N.B. All corrections shown here are purely for display and do not reflect actual changes to be made.
All graphical corrections are made in the corrections layer, while all comments and arrows are made in the comments layer.
On the right, ‘Collations sheet 1’ with the corrections layer visible, but the comments layer turned off; on the left, both the corrections and comments layers are visible
To make corrections we use a ‘pencil’ brush and to make comments we use a ‘pen’ brush. Which of these are used is really down to personal preference (and brushes can be imported from Photoshop, see https://www.digital-epigraphy.com/news/procreate-5-is-here-with-photoshop-brush-support-palette-improvements-and-much-more), but we would recommend the Narinder pencil (in sketching) and the fine tip pen (in inking).
N.B. For the fine tip pen we felt it necessary to increase the max size, which can be done by tapping on the name of the brush in the list, going to ‘properties’ towards the bottom of the menu on the left and changing maximum size. Then in the main screen the size of the brush can be adjusted with the upper slider on the left. (There are many, many more options for adjusting the brushes and eraser, and if the brush doesn’t feel ‘right’ it is well worth playing with these options!)
On the left, the brush menu is visible with the fine tip pen highlighted; on the right, the fine tip pen has been selected for modifications, and the properties option has been selected from the menu
Once the brushes and layers are set up, we can just switch back and forth to make our corrections and comments for each sheet, marking each one as it is finished with the date and name of the epigrapher, just as we would do on the paper version.

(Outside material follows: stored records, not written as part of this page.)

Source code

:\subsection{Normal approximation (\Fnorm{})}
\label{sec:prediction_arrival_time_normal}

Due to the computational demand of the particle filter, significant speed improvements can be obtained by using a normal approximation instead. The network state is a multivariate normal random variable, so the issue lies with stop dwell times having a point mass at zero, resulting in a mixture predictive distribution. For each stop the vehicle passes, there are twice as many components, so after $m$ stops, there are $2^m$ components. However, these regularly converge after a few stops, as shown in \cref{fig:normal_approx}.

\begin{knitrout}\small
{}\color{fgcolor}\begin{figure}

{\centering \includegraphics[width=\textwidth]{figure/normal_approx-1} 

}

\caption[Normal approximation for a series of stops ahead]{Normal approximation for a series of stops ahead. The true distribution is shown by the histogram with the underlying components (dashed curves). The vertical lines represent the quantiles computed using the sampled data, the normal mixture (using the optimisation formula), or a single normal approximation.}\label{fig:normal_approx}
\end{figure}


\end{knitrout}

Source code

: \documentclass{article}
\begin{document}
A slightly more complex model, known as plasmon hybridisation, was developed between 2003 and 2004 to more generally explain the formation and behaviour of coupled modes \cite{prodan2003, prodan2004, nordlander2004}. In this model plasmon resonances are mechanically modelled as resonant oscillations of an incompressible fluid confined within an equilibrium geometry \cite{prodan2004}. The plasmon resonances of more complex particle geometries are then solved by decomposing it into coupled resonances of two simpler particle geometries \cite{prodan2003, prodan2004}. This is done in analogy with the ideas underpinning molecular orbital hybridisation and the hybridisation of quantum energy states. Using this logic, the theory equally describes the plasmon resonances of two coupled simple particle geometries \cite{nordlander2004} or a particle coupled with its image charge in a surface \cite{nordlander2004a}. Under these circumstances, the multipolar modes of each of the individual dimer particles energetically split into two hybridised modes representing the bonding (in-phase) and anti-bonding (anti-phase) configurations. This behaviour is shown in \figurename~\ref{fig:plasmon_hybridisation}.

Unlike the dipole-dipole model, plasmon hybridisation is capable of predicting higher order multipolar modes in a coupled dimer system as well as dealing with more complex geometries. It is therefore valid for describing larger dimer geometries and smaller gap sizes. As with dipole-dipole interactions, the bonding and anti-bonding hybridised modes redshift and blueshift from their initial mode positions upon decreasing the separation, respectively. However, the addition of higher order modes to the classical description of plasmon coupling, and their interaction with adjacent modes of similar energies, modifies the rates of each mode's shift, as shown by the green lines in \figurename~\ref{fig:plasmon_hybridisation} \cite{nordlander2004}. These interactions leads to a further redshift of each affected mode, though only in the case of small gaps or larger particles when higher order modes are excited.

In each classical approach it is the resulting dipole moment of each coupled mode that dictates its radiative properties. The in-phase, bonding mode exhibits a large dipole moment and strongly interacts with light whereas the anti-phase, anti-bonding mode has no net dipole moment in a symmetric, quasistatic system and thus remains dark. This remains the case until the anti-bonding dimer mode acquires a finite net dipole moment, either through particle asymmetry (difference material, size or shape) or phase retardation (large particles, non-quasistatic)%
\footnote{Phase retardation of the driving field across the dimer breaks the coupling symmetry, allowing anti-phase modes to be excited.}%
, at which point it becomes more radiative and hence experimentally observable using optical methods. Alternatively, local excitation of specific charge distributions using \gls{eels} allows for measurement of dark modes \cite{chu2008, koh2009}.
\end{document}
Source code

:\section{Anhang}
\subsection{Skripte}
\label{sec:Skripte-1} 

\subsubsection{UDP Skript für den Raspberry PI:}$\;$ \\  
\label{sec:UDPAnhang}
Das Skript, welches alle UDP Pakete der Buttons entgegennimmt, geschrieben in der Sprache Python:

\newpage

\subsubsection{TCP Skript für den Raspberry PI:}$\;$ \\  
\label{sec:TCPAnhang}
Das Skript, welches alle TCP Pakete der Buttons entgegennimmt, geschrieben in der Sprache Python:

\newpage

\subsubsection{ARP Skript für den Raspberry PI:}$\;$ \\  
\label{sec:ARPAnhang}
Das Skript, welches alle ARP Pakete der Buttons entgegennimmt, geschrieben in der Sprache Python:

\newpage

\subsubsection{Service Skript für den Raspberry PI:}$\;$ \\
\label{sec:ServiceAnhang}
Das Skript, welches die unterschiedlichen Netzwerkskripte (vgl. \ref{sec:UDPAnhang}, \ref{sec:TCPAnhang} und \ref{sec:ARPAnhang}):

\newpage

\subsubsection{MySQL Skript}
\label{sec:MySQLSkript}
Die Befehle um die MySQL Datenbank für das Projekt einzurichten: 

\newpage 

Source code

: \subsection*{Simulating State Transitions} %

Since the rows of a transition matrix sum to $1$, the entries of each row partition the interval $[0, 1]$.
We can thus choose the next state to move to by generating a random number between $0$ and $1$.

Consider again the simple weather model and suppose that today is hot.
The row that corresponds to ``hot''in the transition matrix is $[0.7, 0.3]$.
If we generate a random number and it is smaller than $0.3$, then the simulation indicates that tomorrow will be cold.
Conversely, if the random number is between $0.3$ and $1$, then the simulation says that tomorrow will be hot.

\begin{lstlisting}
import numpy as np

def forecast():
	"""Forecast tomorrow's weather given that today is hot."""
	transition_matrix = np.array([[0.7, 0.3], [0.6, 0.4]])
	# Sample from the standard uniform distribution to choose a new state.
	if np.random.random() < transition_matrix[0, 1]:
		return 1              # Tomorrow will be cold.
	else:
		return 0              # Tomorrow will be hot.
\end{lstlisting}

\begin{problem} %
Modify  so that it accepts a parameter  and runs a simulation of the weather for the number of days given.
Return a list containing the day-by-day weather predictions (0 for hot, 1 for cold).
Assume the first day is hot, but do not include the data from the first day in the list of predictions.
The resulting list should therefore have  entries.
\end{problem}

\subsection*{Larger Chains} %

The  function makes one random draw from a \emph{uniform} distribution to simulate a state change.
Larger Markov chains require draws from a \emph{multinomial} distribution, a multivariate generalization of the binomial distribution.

N.B. It is totally possible to use one brush and one layer for both comments and corrections. However, we have implemented the two layer structure so that later on, when the artist is making adjustments to the original, they can turn the comments on and off. (We ran into an issue where it was difficult to actually see the comments because when imported into the original, they overlap other parts of the drawing.) Using the two sets of brushes not only adds to the visual clarity of what lines are doing what, but is also a useful way of remembering which layer one is on.
There are a few other useful tips that have been mentioned elsewhere, but are worth repeating:
One of the really important aspects of Procreate is that it is easy to draw and adjust straight lines, which are integral to our style of making corrections (squiggly comment lines can be confusing, especially if a number of comments are being made – also they don’t look tidy and that gets under our skin).
To do this:
- Draw the line approximately where desired, but then instead of lifting the Apple pencil when done, keep it touching the screen for a second – the line will automatically straighten out.
- By continuing to hold the pencil to the screen, the end of the line can be moved wherever desired.
- Even after the line has been ‘released’, the angle and length can still be adjusted by tapping the ‘edit shape’ button at the top center of the screen (this can only be done immediately after drawing the line, the option will disappear as soon as something else is done). Two blue dots appear, one at each end of the line, by taping and dragging these the line can be manipulated (although keep in mind that if one makes the line much longer than the original, it will look dotted).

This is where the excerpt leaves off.